Je me permets d’insister : est-il tout à fait secondaire que l’une des figures de proue de ce mouvement « pacifique » et « démocratique » que vous soutenez ostensiblement, le dirigeant étudiant Laurent Saleh (bien qu’il ait terminé ses études depuis longtemps !), ait assisté, le 6 juillet 2013, à Bogotá, en tant que représentant de l’ « opposition vénézuélienne », à une réunion politique organisée par un mouvement fascisant, l’Alliance nationaliste pour la liberté, en présence de Diego Cubillos, comandante de Troisième force, une organisation néo-nazie opérant dans la capitale et d’autres grandes villes de Colombie ? Comme l’a rapporté l’un de vos confrères d’El Espectador (21 juillet 2013), Saleh a déclaré à cette occasion : « Je viens vous dire que nous avons besoin de votre appui et que vous avez le nôtre ». Vous l’ignoriez ? Cela ne me surprend pas, si vous ne lisez que la prose de Paulo A. Paranagua ! Sa priorité réside dans la criminalisation des organisations populaires vénézuéliennes, en reprenant la propagande de l’extrême droite sur les fameux « collectifs » chavistes qui sèment la terreur en touteimpunité (on prétendait la même chose des « cercles bolivariens », avant avril 2002, pour justifier le coup d’Etat en gestation).

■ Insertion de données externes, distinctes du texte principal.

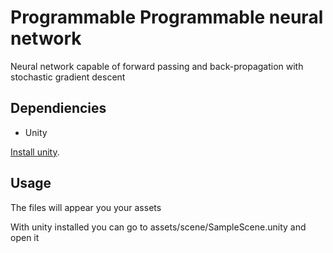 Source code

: # Programmable Programmable neural network

Neural network capable of forward passing and back-propagation with stochastic gradient descent

##  Dependiencies

* Unity

[Install unity](https://unity3d.com/get-unity/download). 

## Usage

The files will appear you your assets

With unity installed you can go to assets/scene/SampleScene.unity and open it

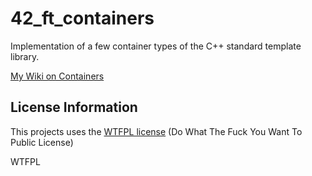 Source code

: # 42_ft_containers
Implementation of a few container types of the C++ standard template library.

[My Wiki on Containers](https://github.com/smkatash/42_ft_containers/wiki/STL)



## License Information

This projects uses the [WTFPL license](http://www.wtfpl.net/) (Do What The Fuck You Want To Public License)

<a href="http://www.wtfpl.net/"><img
       src="http://www.wtfpl.net/wp-content/uploads/2012/12/wtfpl-badge-4.png"
       width="80" height="15" alt="WTFPL" /></a>
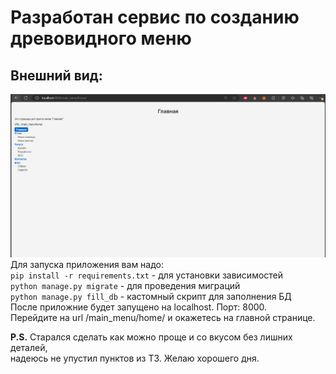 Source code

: # Разработан сервис по созданию древовидного меню  
## Внешний вид:  
![img.png](src/img.png)  
Для запуска приложения вам надо:  
`pip install -r requirements.txt` - для установки зависимостей  
`python manage.py migrate` - для проведения миграций  
`python manage.py fill_db` - кастомный скрипт для заполнения БД  
После приложние будет запущено на localhost. Порт: 8000.  
Перейдите на url /main_menu/home/ и окажетесь на главной странице.

**P.S.**
 Старался сделать как можно проще и со вкусом без лишних деталей,  
надеюсь не упустил пунктов из ТЗ. Желаю хорошего дня.  
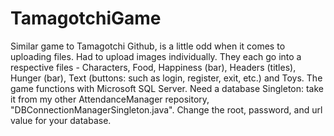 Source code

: # TamagotchiGame
Similar game to Tamagotchi
Github, is a little odd when it comes to uploading files. Had to upload images individually.
They each go into a respective files - Characters, Food, Happiness (bar), Headers (titles), Hunger (bar), 
Text (buttons: such as login, register, exit, etc.) and Toys. 
The game functions with Microsoft SQL Server.
Need a database Singleton: take it from my other AttendanceManager repository, "DBConnectionManagerSingleton.java".
Change the root, password, and url value for your database. 
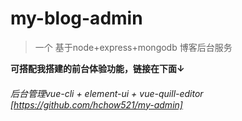 # my-blog-admin
 
 > 一个 基于node+express+mongodb 博客后台服务
 >
******可搭配我搭建的前台体验功能，链接在下面↓******

###### 后台管理vue-cli + element-ui + vue-quill-editor [https://github.com/hchow521/my-admin]
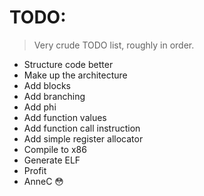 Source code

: # TODO:

> Very crude TODO list, roughly in order.

- Structure code better
- Make up the architecture
- Add blocks
- Add branching
- Add phi
- Add function values
- Add function call instruction
- Add simple register allocator
- Compile to x86
- Generate ELF
- Profit
- AnneC :flushed:
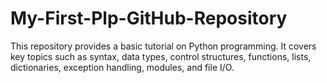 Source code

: # My-First-Plp-GitHub-Repository
This repository provides a basic tutorial on Python programming. It covers key topics such as syntax, data types, control structures, functions, lists, dictionaries, exception handling, modules, and file I/O.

Puisque j’ai rapidement évoqué la Colombie, permettez-moi une digression (les vacances de Pâques nous accordent un peu de temps !). Ne serait-il pas possible que Marie Delcas, votre correspondante à Bogotá, s’intéresse d’un peu plus près aux événements se déroulant dans ce pays ? On la sent certes passionnée par ce qui se passe de l’autre côté de la frontière : « Au Venezuela, pénurie et petits trafics en série » (12 mars) ; « Nicolas Maduro ne cesse de conforter l’emprise des militaires sur le Venezuela  » (25 février) ; « Au Venezuela, les municipales deviennent un plébiscite » (7 décembre 2013) ; « Nicolas Maduro mobilise l’armée contre l’inflation » (14 novembre 2013 ; « Le Venezuela empoisonné par l’insécurité » (2 avril 2013) – j’en passe, et des meilleurs (façon de parler !), sans toutefois oublier « Les dessous chics de la révolution bolivarienne » (29 mai 2009) ou « Démocratie participative à la Chávez » (20 avril 2007). Curiosité fort légitime, lorsqu’on a compris la priorité qu’accorde Le Monde à la stigmatisation de la « révolution bolivarienne » (bien que Delcas se montre moins caricaturale que Paranagua, ce qui, entre nous, n’est pas trop compliqué). Mais, à trop baguenauder dans le pays voisin, votre correspondante en oublie ce qu’un naïf pourrait considérer comme sa priorité : informer sur la Colombie. Certes, cette terre infiniment moins violente que le Venezuela « populiste » !!! ne mérite guère qu’on s’attarde sur elle, mais je n’en note pas moins que jamais vos lecteurs n’ont été informés, par un article détaillé ou une enquête fouillée, sans même demander qu’elle soit exhaustive, sur :

1) la découverte à La Macarena, en décembre 2009, d’une fosse commune contenant les corps de 1500 à 2000 paysans, syndicalistes, militants, opposants politiques assassinés par les paramilitaires et une unité d’élite de l’armée (imaginez une seconde qu’on ait trouvé un tel charnier au Venezuela... vous auriez mobilisé toute la « une » et doublé votre pagination !) ;

2) le scandale de la parapolitique (liens d’environ un tiers des membres du Congrès avec les paramilitaires) ;

3) le scandale des « faux positifs » : exécutions extra-judiciaires de civils ultérieurement revêtus de tenues de combat pour les présenter comme des guérilleros éliminés lors d’affrontements armés (plus de 1300 victimes identifiées) ;

4) la condamnation (décembre 2012) à treize ans de prison, aux Etats- Unis, pour narcotrafic, du général Mauricio Santoyo, chef de la sécurité et homme de confiance du président Alvaro Uribe au palais de Nariño ;

5) l’assassinat de plus de trente militants de la Marche patriotique, depuis la naissance de ce mouvement social, en octobre 2012 ;

6) la récente affaire de corruption touchant l’armée (fausses factures, détournement de matériel, trafic d’armes se chiffrant en millions d’euros).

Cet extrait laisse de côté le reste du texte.